## Dataset entries

★ ★ ★ ★ ★

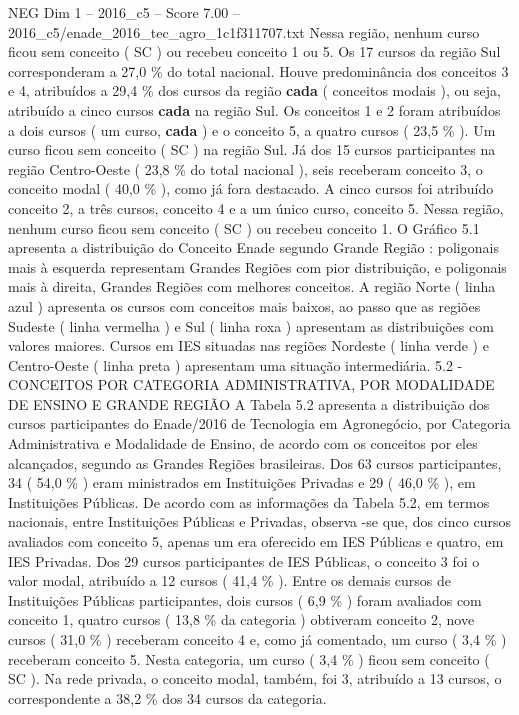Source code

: \begin{textsample}{NEG Dim 1 – 2016\_c5 – Score 7.00 – 2016\_c5/enade\_2016\_tec\_agro\_1c1f311707.txt}
Nessa região, nenhum curso ficou sem conceito ( SC ) ou recebeu conceito 1 ou 5.
Os 17 cursos da região Sul corresponderam a 27,0 \% do total nacional.
Houve predominância dos conceitos 3 e 4, atribuídos a 29,4 \% dos cursos da região \textbf{cada} ( conceitos modais ), ou seja, atribuído a cinco cursos \textbf{cada} na região Sul.
Os conceitos 1 e 2 foram atribuídos a dois cursos ( um curso, \textbf{cada} ) e o conceito 5, a quatro cursos ( 23,5 \% ).
Um curso ficou sem conceito ( SC ) na região Sul.
Já dos 15 cursos participantes na região Centro-Oeste ( 23,8 \% do total nacional ), seis receberam conceito 3, o conceito modal ( 40,0 \% ), como já fora destacado.
A cinco cursos foi atribuído conceito 2, a três cursos, conceito 4 e a um único curso, conceito 5.
Nessa região, nenhum curso ficou sem conceito ( SC ) ou recebeu conceito 1.
O Gráfico 5.1 apresenta a distribuição do Conceito Enade segundo Grande Região : poligonais mais à esquerda representam Grandes Regiões com pior distribuição, e poligonais mais à direita, Grandes Regiões com melhores conceitos.
A região Norte ( linha azul ) apresenta os cursos com conceitos mais baixos, ao passo que as regiões Sudeste ( linha vermelha ) e Sul ( linha roxa ) apresentam as distribuições com valores maiores.
Cursos em IES situadas nas regiões Nordeste ( linha verde ) e Centro-Oeste ( linha preta ) apresentam uma situação intermediária. 5.2 - CONCEITOS POR CATEGORIA ADMINISTRATIVA, POR MODALIDADE DE ENSINO E GRANDE REGIÃO A Tabela 5.2 apresenta a distribuição dos cursos participantes do Enade/2016 de Tecnologia em Agronegócio, por Categoria Administrativa e Modalidade de Ensino, de acordo com os conceitos por eles alcançados, segundo as Grandes Regiões brasileiras.
Dos 63 cursos participantes, 34 ( 54,0 \% ) eram ministrados em Instituições Privadas e 29 ( 46,0 \% ), em Instituições Públicas.
De acordo com as informações da Tabela 5.2, em termos nacionais, entre Instituições Públicas e Privadas, observa -se que, dos cinco cursos avaliados com conceito 5, apenas um era oferecido em IES Públicas e quatro, em IES Privadas.
Dos 29 cursos participantes de IES Públicas, o conceito 3 foi o valor modal, atribuído a 12 cursos ( 41,4 \% ).
Entre os demais cursos de Instituições Públicas participantes, dois cursos ( 6,9 \% ) foram avaliados com conceito 1, quatro cursos ( 13,8 \% da categoria ) obtiveram conceito 2, nove cursos ( 31,0 \% ) receberam conceito 4 e, como já comentado, um curso ( 3,4 \% ) receberam conceito 5.
Nesta categoria, um curso ( 3,4 \% ) ficou sem conceito ( SC ).
Na rede privada, o conceito modal, também, foi 3, atribuído a 13 cursos, o correspondente a 38,2 \% dos 34 cursos da categoria.

\end{textsample}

★ ★ ★ ★ ★

## EXERCISE DETAILS
For every line above with the word "cinco" in it, make a copy.

## RESULT BELOW
Houve predominância dos conceitos 3 e 4, atribuídos a 29,4 \% dos cursos da região \textbf{cada} ( conceitos modais ), ou seja, atribuído a cinco cursos \textbf{cada} na região Sul.
A cinco cursos foi atribuído conceito 2, a três cursos, conceito 4 e a um único curso, conceito 5.
De acordo com as informações da Tabela 5.2, em termos nacionais, entre Instituições Públicas e Privadas, observa -se que, dos cinco cursos avaliados com conceito 5, apenas um era oferecido em IES Públicas e quatro, em IES Privadas.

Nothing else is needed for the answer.